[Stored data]
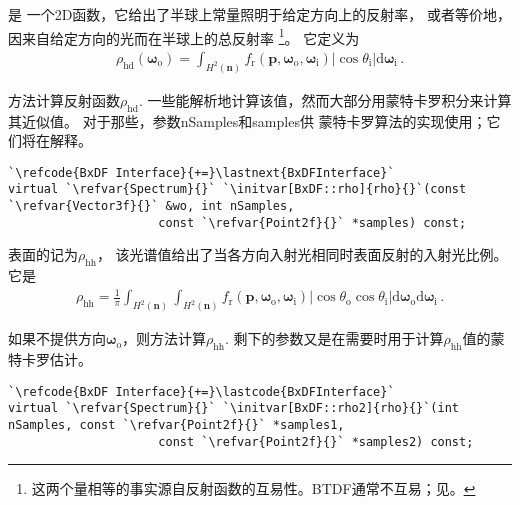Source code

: 是
一个2D函数，它给出了半球上常量照明于给定方向上的反射率，
或者等价地，因来自给定方向的光而在半球上的总反射率
\footnote{这两个量相等的事实源自反射函数的互易性。BTDF通常不互易；见。}。
它定义为
\begin{align}
    \label{eq:8.1}
    \rho_{\mathrm{hd}}({\bm\omega}_{\mathrm{o}})=\int_{H^2({\bm n})}{f_{\mathrm{r}}({\bm p},{\bm \omega}_\mathrm{o},{\bm \omega}_\mathrm{i})|\cos{\theta_{\mathrm{i}}}|\mathrm{d}{\bm \omega}_\mathrm{i}}\, .
\end{align}

方法计算反射函数$\rho_{\mathrm{hd}}$.
一些能解析地计算该值，然而大部分用蒙特卡罗积分来计算其近似值。
对于那些，参数{\ttfamily nSamples}和{\ttfamily samples}供
蒙特卡罗算法的实现使用；它们将在解释。
\begin{lstlisting}
`\refcode{BxDF Interface}{+=}\lastnext{BxDFInterface}`
virtual `\refvar{Spectrum}{}` `\initvar[BxDF::rho]{rho}{}`(const `\refvar{Vector3f}{}` &wo, int nSamples,
                     const `\refvar{Point2f}{}` *samples) const;
\end{lstlisting}

表面的记为$\rho_{\mathrm{hh}}$，
该光谱值给出了当各方向入射光相同时表面反射的入射光比例。它是
\begin{align*}
    \rho_{\mathrm{hh}}=\frac{1}{\pi}\int_{H^2({\bm n})}\int_{H^2({\bm n})}f_{\mathrm{r}}({\bm p},{\bm \omega}_\mathrm{o},{\bm \omega}_\mathrm{i})|\cos{\theta_{\mathrm{o}}}\cos{\theta_{\mathrm{i}}}|\mathrm{d}{\bm \omega}_\mathrm{o}\mathrm{d}{\bm \omega}_\mathrm{i}\, .
\end{align*}

如果不提供方向${\bm\omega}_\mathrm{o}$，则方法计算$\rho_{\mathrm{hh}}$.
剩下的参数又是在需要时用于计算$\rho_{\mathrm{hh}}$值的蒙特卡罗估计。
\begin{lstlisting}
`\refcode{BxDF Interface}{+=}\lastcode{BxDFInterface}`
virtual `\refvar{Spectrum}{}` `\initvar[BxDF::rho2]{rho}{}`(int nSamples, const `\refvar{Point2f}{}` *samples1,
                     const `\refvar{Point2f}{}` *samples2) const;
\end{lstlisting}

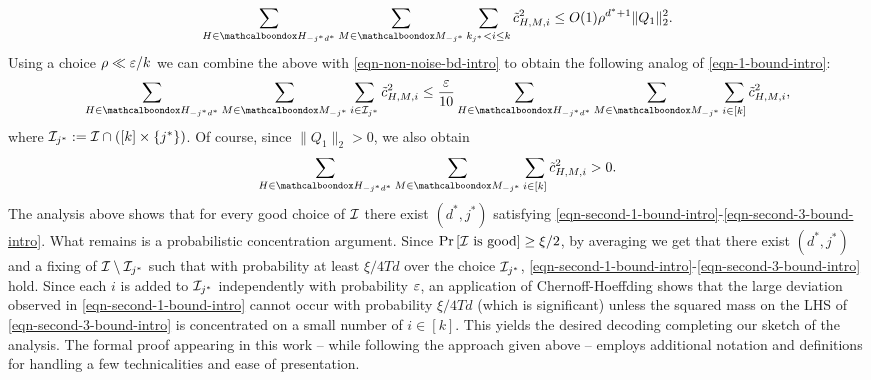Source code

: \begin{equation}\label{eqn-noise-bd-intro}
\sum_{H\in \mcb{H}_{-j^*d^*}}\sum_{M \in
\mcb{M}_{-j^*}}\sum_{k_{j^*} < i \leq k} \tilde{c}_{H,M,i}^2 \leq 
O(1)
\rho^{d^*+1} \|Q_1\|_2^2.
\end{equation}
Using a choice $\rho \ll \varepsilon/k$ we can combine the above with 
\eqref{eqn-non-noise-bd-intro} to obtain the following analog of
\eqref{eqn-1-bound-intro}:
\begin{equation}\label{eqn-second-1-bound-intro}
\sum_{H\in \mcb{H}_{-j^*d^*}}\sum_{M \in
\mcb{M}_{-j^*}}\sum_{i \in \mc{I}_{j^*}} \tilde{c}_{H,M,i}^2 \leq
\frac{\eps}{10} 
\sum_{H\in \mcb{H}_{-j^*d^*}}\sum_{M \in
\mcb{M}_{-j^*}}\sum_{i \in [k]} \tilde{c}_{H,M,i}^2,
\end{equation}
where $\mathcal{I}_{j^*} := \mathcal{I}\cap ([k]\times\{j^*\})$. 
Of course, since $\|Q_1\|_2 > 0$, we also obtain 
\begin{equation}\label{eqn-second-3-bound-intro}
\sum_{H\in \mcb{H}_{-j^*d^*}}\sum_{M \in
\mcb{M}_{-j^*}}\sum_{i \in [k]} \tilde{c}_{H,M,i}^2 > 0.
\end{equation}
The analysis above shows that for every good
choice of $\mathcal{I}$ there exist $(d^*, j^*)$ satisfying
\eqref{eqn-second-1-bound-intro}-\eqref{eqn-second-3-bound-intro}.
What remains is a probabilistic
concentration argument. 
Since $\Pr\left[\mathcal{I} \textnormal{ is good}\right] \geq \xi/2$, by averaging
we get that there exist $(d^*,j^*)$ and a fixing of
$\mathcal{I}\setminus\mathcal{I}_{j^*}$ such that with probability at least
$\xi/4Td$ over
the choice $\mathcal{I}_{j^*}$,
\eqref{eqn-second-1-bound-intro}-\eqref{eqn-second-3-bound-intro}
hold. Since each $i$ is added to $\mathcal{I}_{j^*}$ independently with
probability $\varepsilon$, an application of Chernoff-Hoeffding shows that
the large deviation observed in 
\eqref{eqn-second-1-bound-intro} cannot occur with probability
$\xi/4Td$ (which is significant) unless the squared mass on the LHS of 
\eqref{eqn-second-3-bound-intro} is concentrated on a small number of
$i \in [k]$. This yields the desired decoding completing our sketch of
the analysis. The formal proof appearing in this work -- while
following the approach given above --  employs additional
notation and definitions for handling a few technicalities and ease of
presentation.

> **What you are asked to do**: All of the lines above must be printed again exactly, and no picture may appear in the copy.

> **Your response**:
Source code

: 是
一个2D函数，它给出了半球上常量照明于给定方向上的反射率，
或者等价地，因来自给定方向的光而在半球上的总反射率
\footnote{这两个量相等的事实源自反射函数的互易性。BTDF通常不互易；见。}。
它定义为
\begin{align}
    \label{eq:8.1}
    \rho_{\mathrm{hd}}({\bm\omega}_{\mathrm{o}})=\int_{H^2({\bm n})}{f_{\mathrm{r}}({\bm p},{\bm \omega}_\mathrm{o},{\bm \omega}_\mathrm{i})|\cos{\theta_{\mathrm{i}}}|\mathrm{d}{\bm \omega}_\mathrm{i}}\, .
\end{align}

方法计算反射函数$\rho_{\mathrm{hd}}$.
一些能解析地计算该值，然而大部分用蒙特卡罗积分来计算其近似值。
对于那些，参数{\ttfamily nSamples}和{\ttfamily samples}供
蒙特卡罗算法的实现使用；它们将在解释。
\begin{lstlisting}
`\refcode{BxDF Interface}{+=}\lastnext{BxDFInterface}`
virtual `\refvar{Spectrum}{}` `\initvar[BxDF::rho]{rho}{}`(const `\refvar{Vector3f}{}` &wo, int nSamples,
                     const `\refvar{Point2f}{}` *samples) const;
\end{lstlisting}

表面的记为$\rho_{\mathrm{hh}}$，
该光谱值给出了当各方向入射光相同时表面反射的入射光比例。它是
\begin{align*}
    \rho_{\mathrm{hh}}=\frac{1}{\pi}\int_{H^2({\bm n})}\int_{H^2({\bm n})}f_{\mathrm{r}}({\bm p},{\bm \omega}_\mathrm{o},{\bm \omega}_\mathrm{i})|\cos{\theta_{\mathrm{o}}}\cos{\theta_{\mathrm{i}}}|\mathrm{d}{\bm \omega}_\mathrm{o}\mathrm{d}{\bm \omega}_\mathrm{i}\, .
\end{align*}

如果不提供方向${\bm\omega}_\mathrm{o}$，则方法计算$\rho_{\mathrm{hh}}$.
剩下的参数又是在需要时用于计算$\rho_{\mathrm{hh}}$值的蒙特卡罗估计。
\begin{lstlisting}
`\refcode{BxDF Interface}{+=}\lastcode{BxDFInterface}`
virtual `\refvar{Spectrum}{}` `\initvar[BxDF::rho2]{rho}{}`(int nSamples, const `\refvar{Point2f}{}` *samples1,
                     const `\refvar{Point2f}{}` *samples2) const;
\end{lstlisting}

Source code

: \begin{equation}\label{eqn-noise-bd-intro}
\sum_{H\in \mcb{H}_{-j^*d^*}}\sum_{M \in
\mcb{M}_{-j^*}}\sum_{k_{j^*} < i \leq k} \tilde{c}_{H,M,i}^2 \leq 
O(1)
\rho^{d^*+1} \|Q_1\|_2^2.
\end{equation}
Using a choice $\rho \ll \varepsilon/k$ we can combine the above with 
\eqref{eqn-non-noise-bd-intro} to obtain the following analog of
\eqref{eqn-1-bound-intro}:
\begin{equation}\label{eqn-second-1-bound-intro}
\sum_{H\in \mcb{H}_{-j^*d^*}}\sum_{M \in
\mcb{M}_{-j^*}}\sum_{i \in \mc{I}_{j^*}} \tilde{c}_{H,M,i}^2 \leq
\frac{\eps}{10} 
\sum_{H\in \mcb{H}_{-j^*d^*}}\sum_{M \in
\mcb{M}_{-j^*}}\sum_{i \in [k]} \tilde{c}_{H,M,i}^2,
\end{equation}
where $\mathcal{I}_{j^*} := \mathcal{I}\cap ([k]\times\{j^*\})$. 
Of course, since $\|Q_1\|_2 > 0$, we also obtain 
\begin{equation}\label{eqn-second-3-bound-intro}
\sum_{H\in \mcb{H}_{-j^*d^*}}\sum_{M \in
\mcb{M}_{-j^*}}\sum_{i \in [k]} \tilde{c}_{H,M,i}^2 > 0.
\end{equation}
The analysis above shows that for every good
choice of $\mathcal{I}$ there exist $(d^*, j^*)$ satisfying
\eqref{eqn-second-1-bound-intro}-\eqref{eqn-second-3-bound-intro}.
What remains is a probabilistic
concentration argument. 
Since $\Pr\left[\mathcal{I} \textnormal{ is good}\right] \geq \xi/2$, by averaging
we get that there exist $(d^*,j^*)$ and a fixing of
$\mathcal{I}\setminus\mathcal{I}_{j^*}$ such that with probability at least
$\xi/4Td$ over
the choice $\mathcal{I}_{j^*}$,
\eqref{eqn-second-1-bound-intro}-\eqref{eqn-second-3-bound-intro}
hold. Since each $i$ is added to $\mathcal{I}_{j^*}$ independently with
probability $\varepsilon$, an application of Chernoff-Hoeffding shows that
the large deviation observed in 
\eqref{eqn-second-1-bound-intro} cannot occur with probability
$\xi/4Td$ (which is significant) unless the squared mass on the LHS of 
\eqref{eqn-second-3-bound-intro} is concentrated on a small number of
$i \in [k]$. This yields the desired decoding completing our sketch of
the analysis. The formal proof appearing in this work -- while
following the approach given above --  employs additional
notation and definitions for handling a few technicalities and ease of
presentation.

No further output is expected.